→ TASK ITEM
Please copy each line of the data that includes the string "templates".

→ EXERCISE MATERIAL
________________________

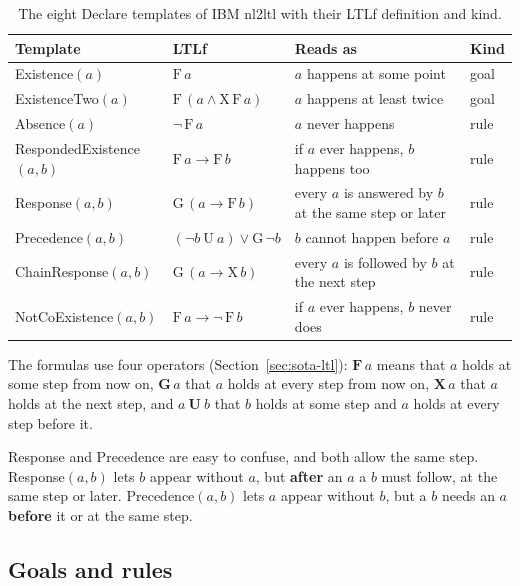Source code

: \documentclass[11pt,english,listoffigures,listoftables]{tfgetsinf}
\begin{document}
\begin{table}[H]
\centering
\footnotesize
\renewcommand{\arraystretch}{1.2}
\begin{tabular}{@{}ll>{\raggedright\arraybackslash}p{4.6cm}l@{}}
\toprule
\textbf{Template} & \textbf{LTLf} & \textbf{Reads as} & \textbf{Kind} \\ \midrule
Existence$(a)$ & $\mathrm{F}\,a$ & $a$ happens at some point & goal \\
ExistenceTwo$(a)$ & $\mathrm{F}\,(a \land \mathrm{X}\,\mathrm{F}\,a)$ & $a$ happens at least twice & goal \\
Absence$(a)$ & $\neg\,\mathrm{F}\,a$ & $a$ never happens & rule \\
RespondedExistence$(a,b)$ & $\mathrm{F}\,a \rightarrow \mathrm{F}\,b$ & if $a$ ever happens, $b$ happens too & rule \\
Response$(a,b)$ & $\mathrm{G}\,(a \rightarrow \mathrm{F}\,b)$ & every $a$ is answered by $b$ at the same step or later & rule \\
Precedence$(a,b)$ & $(\neg b\ \mathrm{U}\ a) \lor \mathrm{G}\,\neg b$ & $b$ cannot happen before $a$ & rule \\
ChainResponse$(a,b)$ & $\mathrm{G}\,(a \rightarrow \mathrm{X}\,b)$ & every $a$ is followed by $b$ at the next step & rule \\
NotCoExistence$(a,b)$ & $\mathrm{F}\,a \rightarrow \neg\,\mathrm{F}\,b$ & if $a$ ever happens, $b$ never does & rule \\ \bottomrule
\end{tabular}
\caption{The eight Declare templates of IBM nl2ltl with their LTLf definition and kind.}
\label{tab:templates}
\end{table}

The formulas use four operators (Section~\ref{sec:sota-ltl}): $\textbf{F}\,a$ means that $a$ holds at some step from now on, $\textbf{G}\,a$ that $a$ holds at every step from now on, $\textbf{X}\,a$ that $a$ holds at the next step, and $a\ \textbf{U}\ b$ that $b$ holds at some step and $a$ holds at every step before it.

Response and Precedence are easy to confuse, and both allow the same step. Response$(a,b)$ lets $b$ appear without $a$, but \textbf{after} an $a$ a $b$ must follow, at the same step or later. Precedence$(a,b)$ lets $a$ appear without $b$, but a $b$ needs an $a$ \textbf{before} it or at the same step.

\subsection{Goals and rules}
\end{document}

________________________

→ THE COMPLETED TASK
\caption{The eight Declare templates of IBM nl2ltl with their LTLf definition and kind.}
\label{tab:templates}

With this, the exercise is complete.